**EXERCISE INPUT:**
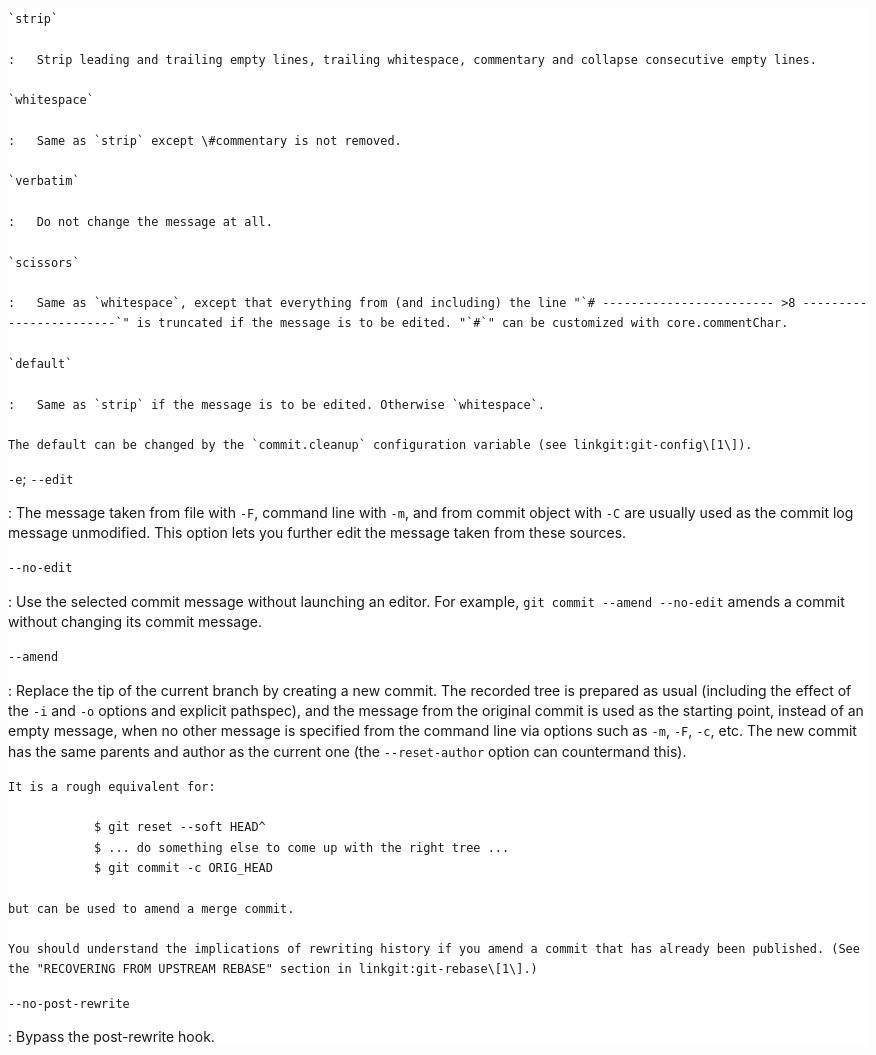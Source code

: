     `strip`

    :   Strip leading and trailing empty lines, trailing whitespace, commentary and collapse consecutive empty lines.

    `whitespace`

    :   Same as `strip` except \#commentary is not removed.

    `verbatim`

    :   Do not change the message at all.

    `scissors`

    :   Same as `whitespace`, except that everything from (and including) the line "`# ------------------------ >8 ------------------------`" is truncated if the message is to be edited. "`#`" can be customized with core.commentChar.

    `default`

    :   Same as `strip` if the message is to be edited. Otherwise `whitespace`.

    The default can be changed by the `commit.cleanup` configuration variable (see linkgit:git-config\[1\]).

`-e`; `--edit`

:   The message taken from file with `-F`, command line with `-m`, and from commit object with `-C` are usually used as the commit log message unmodified. This option lets you further edit the message taken from these sources.

`--no-edit`

:   Use the selected commit message without launching an editor. For example, `git commit --amend --no-edit` amends a commit without changing its commit message.

`--amend`

:   Replace the tip of the current branch by creating a new commit. The recorded tree is prepared as usual (including the effect of the `-i` and `-o` options and explicit pathspec), and the message from the original commit is used as the starting point, instead of an empty message, when no other message is specified from the command line via options such as `-m`, `-F`, `-c`, etc. The new commit has the same parents and author as the current one (the `--reset-author` option can countermand this).

    It is a rough equivalent for:

                $ git reset --soft HEAD^
                $ ... do something else to come up with the right tree ...
                $ git commit -c ORIG_HEAD

    but can be used to amend a merge commit.

    You should understand the implications of rewriting history if you amend a commit that has already been published. (See the "RECOVERING FROM UPSTREAM REBASE" section in linkgit:git-rebase\[1\].)

`--no-post-rewrite`

:   Bypass the post-rewrite hook.
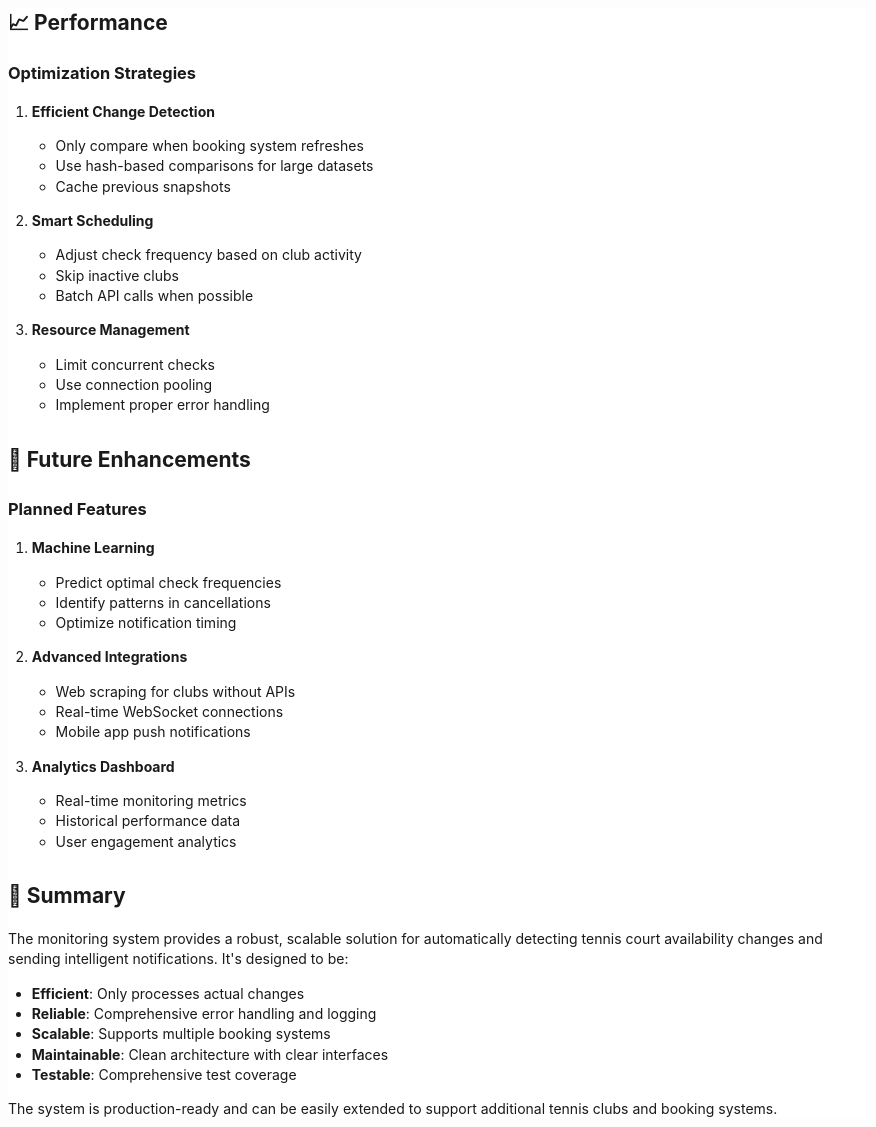 ## 📈 Performance

### Optimization Strategies

1. **Efficient Change Detection**
   - Only compare when booking system refreshes
   - Use hash-based comparisons for large datasets
   - Cache previous snapshots

2. **Smart Scheduling**
   - Adjust check frequency based on club activity
   - Skip inactive clubs
   - Batch API calls when possible

3. **Resource Management**
   - Limit concurrent checks
   - Use connection pooling
   - Implement proper error handling

## 🔮 Future Enhancements

### Planned Features

1. **Machine Learning**
   - Predict optimal check frequencies
   - Identify patterns in cancellations
   - Optimize notification timing

2. **Advanced Integrations**
   - Web scraping for clubs without APIs
   - Real-time WebSocket connections
   - Mobile app push notifications

3. **Analytics Dashboard**
   - Real-time monitoring metrics
   - Historical performance data
   - User engagement analytics

## 📝 Summary

The monitoring system provides a robust, scalable solution for automatically detecting tennis court availability changes and sending intelligent notifications. It's designed to be:

- **Efficient**: Only processes actual changes
- **Reliable**: Comprehensive error handling and logging
- **Scalable**: Supports multiple booking systems
- **Maintainable**: Clean architecture with clear interfaces
- **Testable**: Comprehensive test coverage

The system is production-ready and can be easily extended to support additional tennis clubs and booking systems.
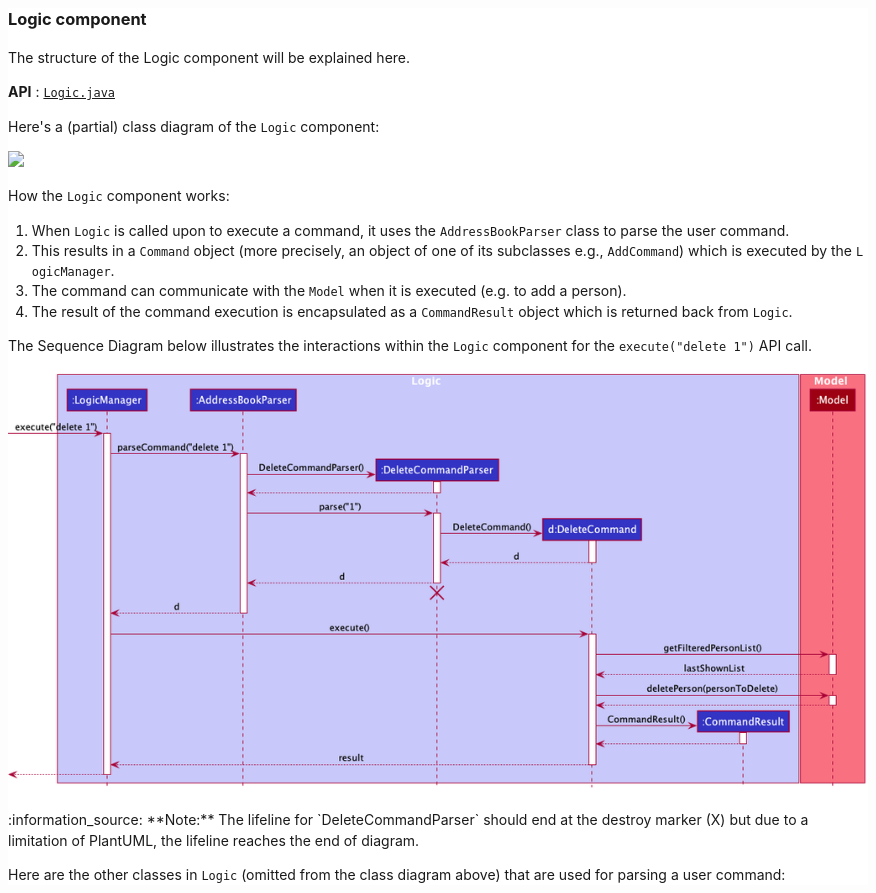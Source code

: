 ### Logic component

The structure of the Logic component will be explained here.

**API** : [`Logic.java`](https://github.com/se-edu/addressbook-level3/tree/master/src/main/java/seedu/address/logic/Logic.java)

Here's a (partial) class diagram of the `Logic` component:

<img src="images/LogicClassDiagram.png" width="550"/>

How the `Logic` component works:
1. When `Logic` is called upon to execute a command, it uses the `AddressBookParser` class to parse the user command.
2. This results in a `Command` object (more precisely, an object of one of its subclasses e.g., `AddCommand`) which is executed by the `LogicManager`.
3. The command can communicate with the `Model` when it is executed (e.g. to add a person).
4. The result of the command execution is encapsulated as a `CommandResult` object which is returned back from `Logic`.

The Sequence Diagram below illustrates the interactions within the `Logic` component for the `execute("delete 1")` API call.

![Interactions Inside the Logic Component for the `delete 1` Command](images/DeleteSequenceDiagram.png)

<div markdown="span" class="alert alert-info">:information_source: **Note:** The lifeline for `DeleteCommandParser` should end at the destroy marker (X) but due to a limitation of PlantUML, the lifeline reaches the end of diagram.
</div>

Here are the other classes in `Logic` (omitted from the class diagram above) that are used for parsing a user command:
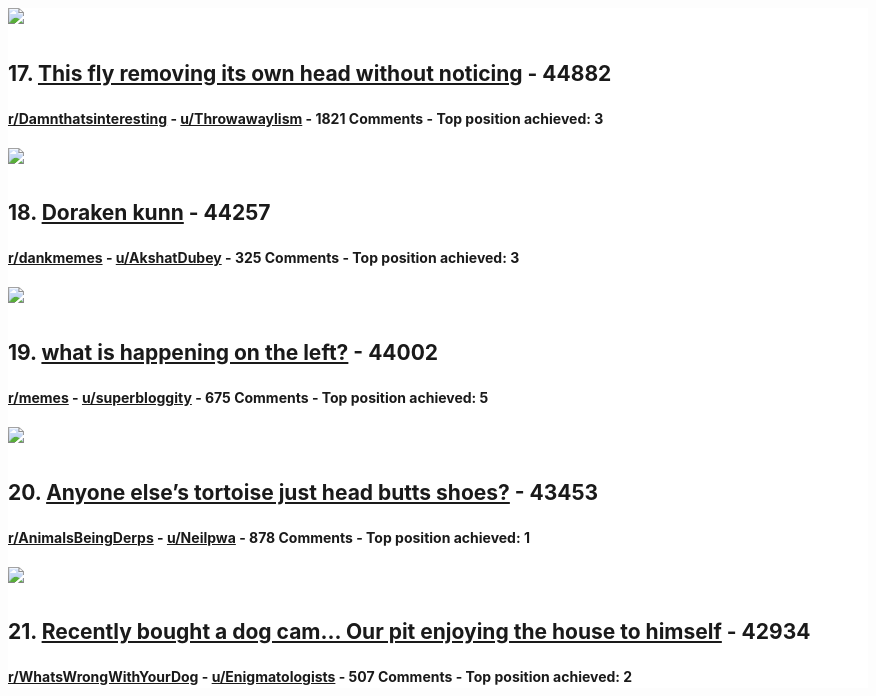 <a href="https://i.redd.it/re41m8hphds71.jpg"><img src="https://b.thumbs.redditmedia.com/WIt7jOzfSWBJUJbBAITQS7D9X2O0vimWjFVn8s65Yxw.jpg"></img></a>

## 17. [This fly removing its own head without noticing](http://reddit.com/r/Damnthatsinteresting/comments/q4ikog/this_fly_removing_its_own_head_without_noticing/) - 44882
#### [r/Damnthatsinteresting](http://reddit.com/r/Damnthatsinteresting) - [u/Throwawaylism](http://reddit.com/u/Throwawaylism) - 1821 Comments - Top position achieved: 3

<a href="https://v.redd.it/kk0o2qpphes71"><img src="https://a.thumbs.redditmedia.com/HSnNLqBIC6aKJQk0fNy2Ebk6wTwtMST2SUlqd2vxlf8.jpg"></img></a>

## 18. [Doraken kunn](http://reddit.com/r/dankmemes/comments/q4pj2x/doraken_kunn/) - 44257
#### [r/dankmemes](http://reddit.com/r/dankmemes) - [u/AkshatDubey](http://reddit.com/u/AkshatDubey) - 325 Comments - Top position achieved: 3

<a href="https://i.redd.it/jpo2vft8jgs71.jpg"><img src="https://a.thumbs.redditmedia.com/0-mz-RqZxx6MJRKjAJtZBK_bmfrftMxKTlF7jOP5e20.jpg"></img></a>

## 19. [what is happening on the left?](http://reddit.com/r/memes/comments/q4ehqo/what_is_happening_on_the_left/) - 44002
#### [r/memes](http://reddit.com/r/memes) - [u/superbloggity](http://reddit.com/u/superbloggity) - 675 Comments - Top position achieved: 5

<a href="https://i.redd.it/dhpa9vspvcs71.jpg"><img src="https://a.thumbs.redditmedia.com/VZLm5rN8Ckfw7JFi1-CIveAMPlNYDbAgxSXonaYkRk0.jpg"></img></a>

## 20. [Anyone else’s tortoise just head butts shoes?](http://reddit.com/r/AnimalsBeingDerps/comments/q4k0r1/anyone_elses_tortoise_just_head_butts_shoes/) - 43453
#### [r/AnimalsBeingDerps](http://reddit.com/r/AnimalsBeingDerps) - [u/Neilpwa](http://reddit.com/u/Neilpwa) - 878 Comments - Top position achieved: 1

<a href="https://v.redd.it/zxc83wcr0fs71"><img src="https://b.thumbs.redditmedia.com/TefHf-kGJ2M-H-Ms_TrSfx6CHv0TK9gfiaaTZ37wF6c.jpg"></img></a>

## 21. [Recently bought a dog cam... Our pit enjoying the house to himself](http://reddit.com/r/WhatsWrongWithYourDog/comments/q4la1s/recently_bought_a_dog_cam_our_pit_enjoying_the/) - 42934
#### [r/WhatsWrongWithYourDog](http://reddit.com/r/WhatsWrongWithYourDog) - [u/Enigmatologists](http://reddit.com/u/Enigmatologists) - 507 Comments - Top position achieved: 2
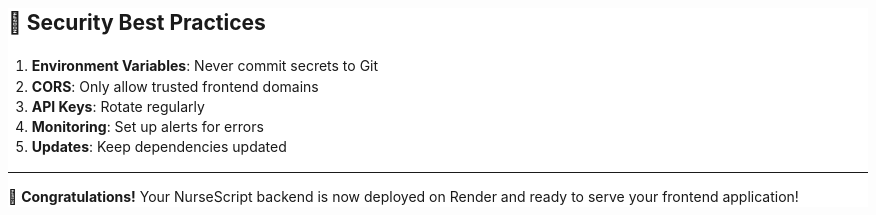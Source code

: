 ## 🔐 Security Best Practices

1. **Environment Variables**: Never commit secrets to Git
2. **CORS**: Only allow trusted frontend domains
3. **API Keys**: Rotate regularly
4. **Monitoring**: Set up alerts for errors
5. **Updates**: Keep dependencies updated

---

🎉 **Congratulations!** Your NurseScript backend is now deployed on Render and ready to serve your frontend application!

**WHAT TO WORK ON:** Write out exactly the lines above from the line with "- Cache previous snapshots" through the line with "1. **Machine Learning**", both of them included, and leave out all other lines.

**TASK RESPONSE:**
   - Cache previous snapshots

2. **Smart Scheduling**
   - Adjust check frequency based on club activity
   - Skip inactive clubs
   - Batch API calls when possible

3. **Resource Management**
   - Limit concurrent checks
   - Use connection pooling
   - Implement proper error handling

## 🔮 Future Enhancements

### Planned Features

1. **Machine Learning**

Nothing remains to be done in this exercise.